= Jay Steensma =

American painter

Jay Steensma, artist (1941–1994) photo (detail): Alice Wheeler

Jay Steensma (1941–1994), also known as J. Steensma, was an American artist, primarily a painter, sometimes described by reviewers as a later-day exponent of the Northwest School of artists. He was known for his extremely prolific output, and, at times, unusual media (such as latex house paint on brown paper shopping bags). Chalices, snakes, houses, clouds, birds, and fish were frequent subjects in his work. He was one of the more successful artists in the Pacific Northwest in the 1980s and 90s, but had longstanding health problems, and died in Seattle at age 52.

==Life and career==

John Jay Steensma (Frisian; trans., 'stonemason') was born December 8, 1941, in Moscow, Idaho, the eldest son of John and Oliva Steensma, and was raised in nearby Belmont, Washington. He moved to Seattle in 1959 to attend the University of Washington School of Art, where influential teachers included Walter F. Isaacs, Spencer Moseley, Bob Jones, and Wendell Brazeau. While there he won a prize in the Northwest Printmakers Annual at the Henry Art Gallery.

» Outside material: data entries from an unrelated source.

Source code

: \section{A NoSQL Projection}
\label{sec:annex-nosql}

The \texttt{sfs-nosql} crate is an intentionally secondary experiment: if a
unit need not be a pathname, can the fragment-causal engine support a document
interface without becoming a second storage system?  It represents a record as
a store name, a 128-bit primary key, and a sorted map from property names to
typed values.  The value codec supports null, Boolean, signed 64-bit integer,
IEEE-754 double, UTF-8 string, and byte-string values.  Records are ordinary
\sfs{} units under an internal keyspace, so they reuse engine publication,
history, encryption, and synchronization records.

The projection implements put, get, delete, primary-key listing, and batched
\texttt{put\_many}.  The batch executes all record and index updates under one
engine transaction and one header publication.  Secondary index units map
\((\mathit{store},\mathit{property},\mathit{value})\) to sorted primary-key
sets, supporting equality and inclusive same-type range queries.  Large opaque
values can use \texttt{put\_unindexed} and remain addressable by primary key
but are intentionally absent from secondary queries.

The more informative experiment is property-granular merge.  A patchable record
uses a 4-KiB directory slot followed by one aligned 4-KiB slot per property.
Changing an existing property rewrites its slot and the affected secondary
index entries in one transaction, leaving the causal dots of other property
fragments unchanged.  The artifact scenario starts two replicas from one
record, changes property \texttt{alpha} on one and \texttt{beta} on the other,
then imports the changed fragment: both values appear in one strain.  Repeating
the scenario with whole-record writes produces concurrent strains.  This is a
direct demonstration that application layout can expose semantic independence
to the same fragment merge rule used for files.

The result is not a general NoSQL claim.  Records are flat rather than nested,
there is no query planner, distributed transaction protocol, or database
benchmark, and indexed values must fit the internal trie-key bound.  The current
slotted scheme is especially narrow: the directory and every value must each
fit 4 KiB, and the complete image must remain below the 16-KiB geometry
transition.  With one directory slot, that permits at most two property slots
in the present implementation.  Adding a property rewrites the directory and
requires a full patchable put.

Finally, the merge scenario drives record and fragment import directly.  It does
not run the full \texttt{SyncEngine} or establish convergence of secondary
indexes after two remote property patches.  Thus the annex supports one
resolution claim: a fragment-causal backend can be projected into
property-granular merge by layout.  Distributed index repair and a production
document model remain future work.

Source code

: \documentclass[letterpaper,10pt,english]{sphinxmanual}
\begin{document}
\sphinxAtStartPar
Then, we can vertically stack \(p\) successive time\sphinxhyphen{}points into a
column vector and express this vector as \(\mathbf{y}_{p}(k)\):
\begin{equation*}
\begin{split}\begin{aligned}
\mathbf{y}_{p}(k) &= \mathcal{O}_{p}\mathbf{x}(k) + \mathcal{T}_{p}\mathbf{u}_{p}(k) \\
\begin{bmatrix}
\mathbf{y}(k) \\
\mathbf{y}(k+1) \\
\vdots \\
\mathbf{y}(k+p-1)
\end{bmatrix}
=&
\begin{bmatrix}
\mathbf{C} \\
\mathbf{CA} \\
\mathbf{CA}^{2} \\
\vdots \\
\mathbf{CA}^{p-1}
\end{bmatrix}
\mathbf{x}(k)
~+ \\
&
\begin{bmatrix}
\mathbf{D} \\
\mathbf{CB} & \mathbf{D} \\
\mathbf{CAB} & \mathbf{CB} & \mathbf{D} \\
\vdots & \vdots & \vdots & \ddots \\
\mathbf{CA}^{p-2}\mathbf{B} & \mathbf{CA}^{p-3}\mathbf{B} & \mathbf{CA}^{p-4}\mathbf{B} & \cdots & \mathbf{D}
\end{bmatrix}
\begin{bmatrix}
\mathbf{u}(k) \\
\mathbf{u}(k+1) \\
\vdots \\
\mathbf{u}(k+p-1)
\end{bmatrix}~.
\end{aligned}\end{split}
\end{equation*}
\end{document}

After receiving his Bachelor of Fine Arts degree in 1962 he studied with Morris Graves, and befriended Mark Tobey, Guy Anderson, and other artists of the original Northwest School. He briefly worked at the Museum of Modern Art in New York City, then in 1965 returned to Seattle, where he taught at the Cornish College of the Arts.

Grey Cabin, oil on canvas, Jay Steensma, 1990

From the early 1960s Steensma's work was shown in Seattle galleries such as the Kinorn and Francine Seders, and in 1965 he won First Prize in painting at the Pacific Northwest Arts and Crafts Fair in Bellevue, Washington; however, he suffered from manic-depressive illness, and by the mid-70s his erratic behavior had largely alienated him from the arts community. He was at times institutionalized, and didn't have another exhibition until 1985, at Seattle's Jackson Street Gallery.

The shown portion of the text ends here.